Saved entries
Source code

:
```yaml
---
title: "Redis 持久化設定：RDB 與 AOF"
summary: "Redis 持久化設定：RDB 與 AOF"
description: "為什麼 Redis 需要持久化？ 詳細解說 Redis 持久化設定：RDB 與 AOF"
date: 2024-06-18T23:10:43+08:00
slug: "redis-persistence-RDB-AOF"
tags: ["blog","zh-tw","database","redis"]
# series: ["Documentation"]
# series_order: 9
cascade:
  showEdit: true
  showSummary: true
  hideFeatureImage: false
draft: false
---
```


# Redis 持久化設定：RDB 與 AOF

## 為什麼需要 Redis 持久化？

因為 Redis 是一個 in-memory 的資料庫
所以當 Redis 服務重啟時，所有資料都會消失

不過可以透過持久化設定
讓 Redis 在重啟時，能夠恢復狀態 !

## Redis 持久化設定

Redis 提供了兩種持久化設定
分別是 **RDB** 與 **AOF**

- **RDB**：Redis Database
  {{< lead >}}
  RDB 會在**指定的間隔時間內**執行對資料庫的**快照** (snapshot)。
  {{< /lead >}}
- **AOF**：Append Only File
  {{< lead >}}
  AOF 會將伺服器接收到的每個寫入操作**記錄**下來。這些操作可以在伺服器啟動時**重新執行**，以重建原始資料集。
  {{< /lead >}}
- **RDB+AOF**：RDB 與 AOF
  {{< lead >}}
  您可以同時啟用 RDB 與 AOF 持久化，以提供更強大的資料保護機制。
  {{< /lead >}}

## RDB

...

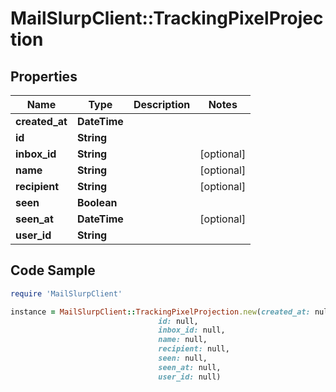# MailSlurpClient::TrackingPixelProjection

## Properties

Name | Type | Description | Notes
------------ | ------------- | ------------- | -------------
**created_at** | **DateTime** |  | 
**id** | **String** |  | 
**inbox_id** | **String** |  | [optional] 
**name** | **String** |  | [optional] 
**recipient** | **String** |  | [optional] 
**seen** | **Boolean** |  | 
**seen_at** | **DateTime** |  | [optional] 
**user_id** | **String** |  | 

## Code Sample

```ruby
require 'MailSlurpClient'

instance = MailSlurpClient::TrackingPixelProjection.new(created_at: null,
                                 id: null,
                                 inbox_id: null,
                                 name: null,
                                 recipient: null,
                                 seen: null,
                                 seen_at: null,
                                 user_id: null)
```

==

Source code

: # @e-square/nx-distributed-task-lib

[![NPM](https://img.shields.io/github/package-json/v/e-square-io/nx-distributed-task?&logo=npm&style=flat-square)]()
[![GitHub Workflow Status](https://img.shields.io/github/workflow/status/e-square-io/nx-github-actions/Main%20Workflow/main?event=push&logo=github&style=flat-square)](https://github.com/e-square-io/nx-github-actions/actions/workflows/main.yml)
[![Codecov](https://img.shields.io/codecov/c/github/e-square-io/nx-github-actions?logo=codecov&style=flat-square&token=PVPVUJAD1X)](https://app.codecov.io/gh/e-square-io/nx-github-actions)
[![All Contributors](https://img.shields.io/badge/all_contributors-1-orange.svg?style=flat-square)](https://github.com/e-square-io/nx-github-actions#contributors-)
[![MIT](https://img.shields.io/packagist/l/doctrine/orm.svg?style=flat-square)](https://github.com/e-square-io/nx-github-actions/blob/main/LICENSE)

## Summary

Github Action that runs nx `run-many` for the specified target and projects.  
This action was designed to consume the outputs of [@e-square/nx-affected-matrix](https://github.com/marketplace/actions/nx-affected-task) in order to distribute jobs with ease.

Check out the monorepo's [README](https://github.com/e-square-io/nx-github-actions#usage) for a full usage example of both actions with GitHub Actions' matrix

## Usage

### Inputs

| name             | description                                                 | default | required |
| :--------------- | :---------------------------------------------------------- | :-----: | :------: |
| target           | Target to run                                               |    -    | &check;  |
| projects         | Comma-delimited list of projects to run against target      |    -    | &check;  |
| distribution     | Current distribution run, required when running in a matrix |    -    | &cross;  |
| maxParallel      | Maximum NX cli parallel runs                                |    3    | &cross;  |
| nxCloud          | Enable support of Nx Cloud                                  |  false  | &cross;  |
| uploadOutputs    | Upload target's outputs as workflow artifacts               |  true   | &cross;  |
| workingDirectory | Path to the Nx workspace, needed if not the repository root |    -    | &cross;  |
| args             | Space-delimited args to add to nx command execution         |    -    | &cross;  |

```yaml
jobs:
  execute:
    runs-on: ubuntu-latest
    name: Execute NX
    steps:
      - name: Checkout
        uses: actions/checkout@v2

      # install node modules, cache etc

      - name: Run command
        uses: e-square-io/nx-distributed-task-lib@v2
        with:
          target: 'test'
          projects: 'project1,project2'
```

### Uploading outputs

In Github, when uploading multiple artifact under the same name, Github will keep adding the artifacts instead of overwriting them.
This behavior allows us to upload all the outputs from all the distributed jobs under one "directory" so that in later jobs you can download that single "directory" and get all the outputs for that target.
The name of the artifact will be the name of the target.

* **DIRECTIONS FOR THIS TASK**
Check each line of the entries for "with" and copy those that have it.

* **ANSWER BELOW**
This action was designed to consume the outputs of [@e-square/nx-affected-matrix](https://github.com/marketplace/actions/nx-affected-task) in order to distribute jobs with ease.
Check out the monorepo's [README](https://github.com/e-square-io/nx-github-actions#usage) for a full usage example of both actions with GitHub Actions' matrix
        with:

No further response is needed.